- _Problem details_:
Pictures stay out of the output. Return exactly the lines below from the one with "And more complex" down to the one with "## Tools: [Google", both included, and nothing more.

- _Data records_:
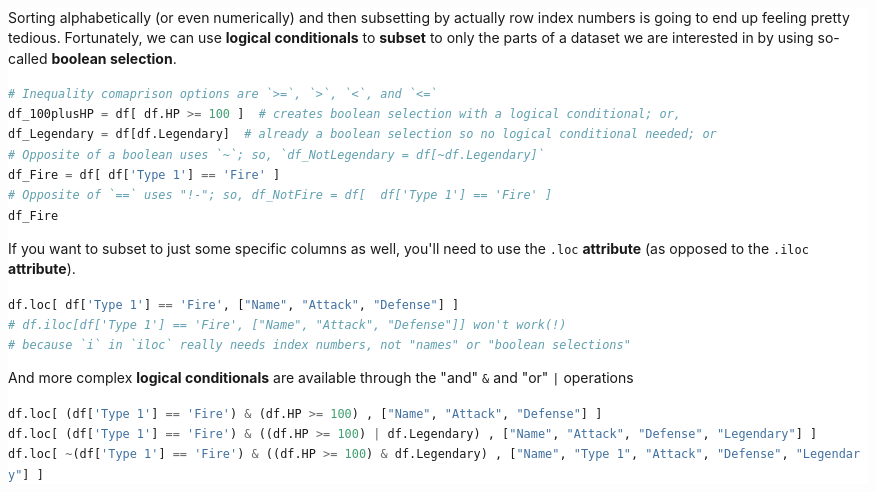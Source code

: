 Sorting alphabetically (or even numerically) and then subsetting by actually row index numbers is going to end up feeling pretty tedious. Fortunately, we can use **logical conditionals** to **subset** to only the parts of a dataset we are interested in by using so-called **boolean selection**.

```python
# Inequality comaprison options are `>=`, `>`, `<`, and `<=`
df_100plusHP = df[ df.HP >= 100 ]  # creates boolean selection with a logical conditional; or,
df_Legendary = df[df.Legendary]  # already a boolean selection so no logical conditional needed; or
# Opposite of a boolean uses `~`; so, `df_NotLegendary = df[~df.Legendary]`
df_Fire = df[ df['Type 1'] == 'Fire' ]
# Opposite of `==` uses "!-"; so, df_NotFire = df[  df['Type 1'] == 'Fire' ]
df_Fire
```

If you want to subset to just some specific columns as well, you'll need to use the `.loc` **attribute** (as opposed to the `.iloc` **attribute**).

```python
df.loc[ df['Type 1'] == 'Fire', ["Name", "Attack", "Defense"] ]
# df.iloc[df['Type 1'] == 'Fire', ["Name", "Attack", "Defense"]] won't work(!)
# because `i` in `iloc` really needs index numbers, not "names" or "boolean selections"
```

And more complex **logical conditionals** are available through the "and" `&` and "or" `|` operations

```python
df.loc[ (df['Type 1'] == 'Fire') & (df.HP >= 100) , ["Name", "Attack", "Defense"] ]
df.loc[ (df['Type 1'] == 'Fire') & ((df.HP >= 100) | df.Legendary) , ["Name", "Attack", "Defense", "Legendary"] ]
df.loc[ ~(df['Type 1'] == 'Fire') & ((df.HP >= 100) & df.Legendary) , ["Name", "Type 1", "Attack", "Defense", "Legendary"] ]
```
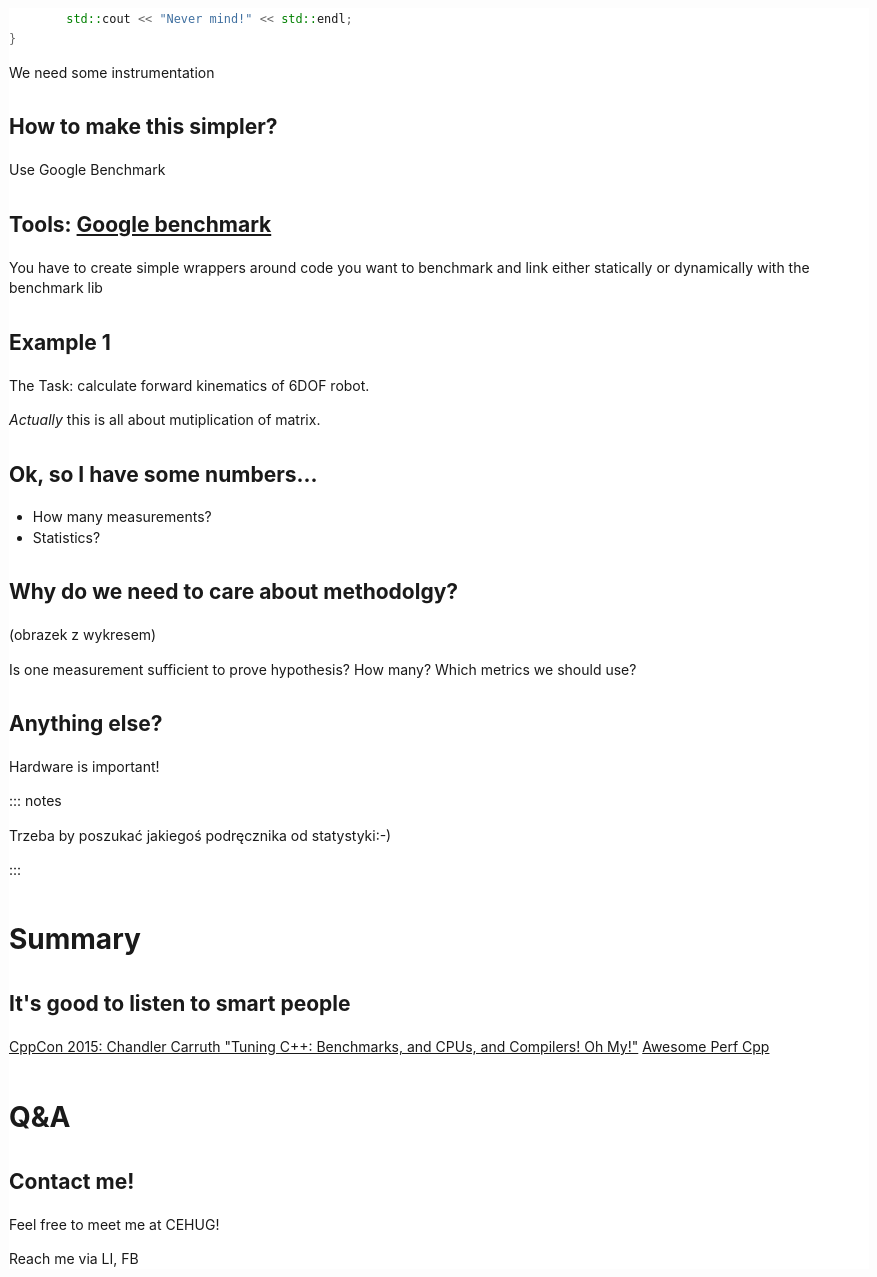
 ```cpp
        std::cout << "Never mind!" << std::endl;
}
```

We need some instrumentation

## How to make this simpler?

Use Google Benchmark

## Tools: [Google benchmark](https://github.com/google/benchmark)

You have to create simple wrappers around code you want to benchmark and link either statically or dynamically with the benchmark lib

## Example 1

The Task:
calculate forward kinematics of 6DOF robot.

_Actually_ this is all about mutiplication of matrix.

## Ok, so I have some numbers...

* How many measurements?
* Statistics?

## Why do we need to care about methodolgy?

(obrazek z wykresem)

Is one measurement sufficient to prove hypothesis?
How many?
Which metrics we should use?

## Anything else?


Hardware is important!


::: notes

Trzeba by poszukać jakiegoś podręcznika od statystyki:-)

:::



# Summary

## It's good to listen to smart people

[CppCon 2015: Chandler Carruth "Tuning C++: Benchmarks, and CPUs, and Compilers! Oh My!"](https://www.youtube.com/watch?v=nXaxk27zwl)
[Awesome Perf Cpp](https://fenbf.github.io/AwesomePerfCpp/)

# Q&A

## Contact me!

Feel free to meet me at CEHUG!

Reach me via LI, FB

- _Response_:
And more complex **logical conditionals** are available through the "and" `&` and "or" `|` operations

```python
df.loc[ (df['Type 1'] == 'Fire') & (df.HP >= 100) , ["Name", "Attack", "Defense"] ]
df.loc[ (df['Type 1'] == 'Fire') & ((df.HP >= 100) | df.Legendary) , ["Name", "Attack", "Defense", "Legendary"] ]
df.loc[ ~(df['Type 1'] == 'Fire') & ((df.HP >= 100) & df.Legendary) , ["Name", "Type 1", "Attack", "Defense", "Legendary"] ]
```
 ```cpp
        std::cout << "Never mind!" << std::endl;
}
```

We need some instrumentation

## How to make this simpler?

Use Google Benchmark

## Tools: [Google benchmark](https://github.com/google/benchmark)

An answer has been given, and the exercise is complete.